Exercise instructions ▸
Once the line containing "- Azure AI Search" is found in the data below, output that line and every line after it through the last, unchanged and with nothing else.

- - -

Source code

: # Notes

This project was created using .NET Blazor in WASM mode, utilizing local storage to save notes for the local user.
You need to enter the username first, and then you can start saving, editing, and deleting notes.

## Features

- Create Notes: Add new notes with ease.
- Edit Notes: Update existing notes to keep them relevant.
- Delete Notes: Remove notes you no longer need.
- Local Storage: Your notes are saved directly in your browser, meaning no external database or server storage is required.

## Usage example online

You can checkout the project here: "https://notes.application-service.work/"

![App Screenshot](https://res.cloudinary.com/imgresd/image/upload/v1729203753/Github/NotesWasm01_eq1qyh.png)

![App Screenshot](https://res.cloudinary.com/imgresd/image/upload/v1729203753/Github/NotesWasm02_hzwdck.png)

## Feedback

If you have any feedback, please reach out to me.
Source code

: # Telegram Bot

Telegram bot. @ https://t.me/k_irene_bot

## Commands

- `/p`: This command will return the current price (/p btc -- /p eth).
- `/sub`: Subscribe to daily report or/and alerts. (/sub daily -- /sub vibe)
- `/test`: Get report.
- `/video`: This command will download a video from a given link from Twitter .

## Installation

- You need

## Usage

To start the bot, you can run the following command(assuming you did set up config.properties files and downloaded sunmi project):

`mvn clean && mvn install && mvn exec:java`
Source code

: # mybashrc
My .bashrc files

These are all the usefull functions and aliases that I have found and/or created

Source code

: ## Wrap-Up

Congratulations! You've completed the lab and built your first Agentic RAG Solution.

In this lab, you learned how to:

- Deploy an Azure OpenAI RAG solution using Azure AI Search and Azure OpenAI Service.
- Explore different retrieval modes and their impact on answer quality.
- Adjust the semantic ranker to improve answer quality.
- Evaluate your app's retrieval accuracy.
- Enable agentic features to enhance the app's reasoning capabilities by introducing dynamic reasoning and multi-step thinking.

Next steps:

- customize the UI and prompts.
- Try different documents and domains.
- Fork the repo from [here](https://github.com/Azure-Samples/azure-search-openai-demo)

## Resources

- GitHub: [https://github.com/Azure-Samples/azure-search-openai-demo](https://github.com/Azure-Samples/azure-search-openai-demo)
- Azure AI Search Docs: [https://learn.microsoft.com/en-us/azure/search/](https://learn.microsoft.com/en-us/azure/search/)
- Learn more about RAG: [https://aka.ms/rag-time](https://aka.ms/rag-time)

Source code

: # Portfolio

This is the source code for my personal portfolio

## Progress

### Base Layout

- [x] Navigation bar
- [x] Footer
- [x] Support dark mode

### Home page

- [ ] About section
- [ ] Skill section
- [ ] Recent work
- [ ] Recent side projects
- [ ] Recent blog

- - -

Task solution ▸
- Azure AI Search Docs: [https://learn.microsoft.com/en-us/azure/search/](https://learn.microsoft.com/en-us/azure/search/)
- Learn more about RAG: [https://aka.ms/rag-time](https://aka.ms/rag-time)

Source code

: # Portfolio

This is the source code for my personal portfolio

## Progress

### Base Layout

- [x] Navigation bar
- [x] Footer
- [x] Support dark mode

### Home page

- [ ] About section
- [ ] Skill section
- [ ] Recent work
- [ ] Recent side projects
- [ ] Recent blog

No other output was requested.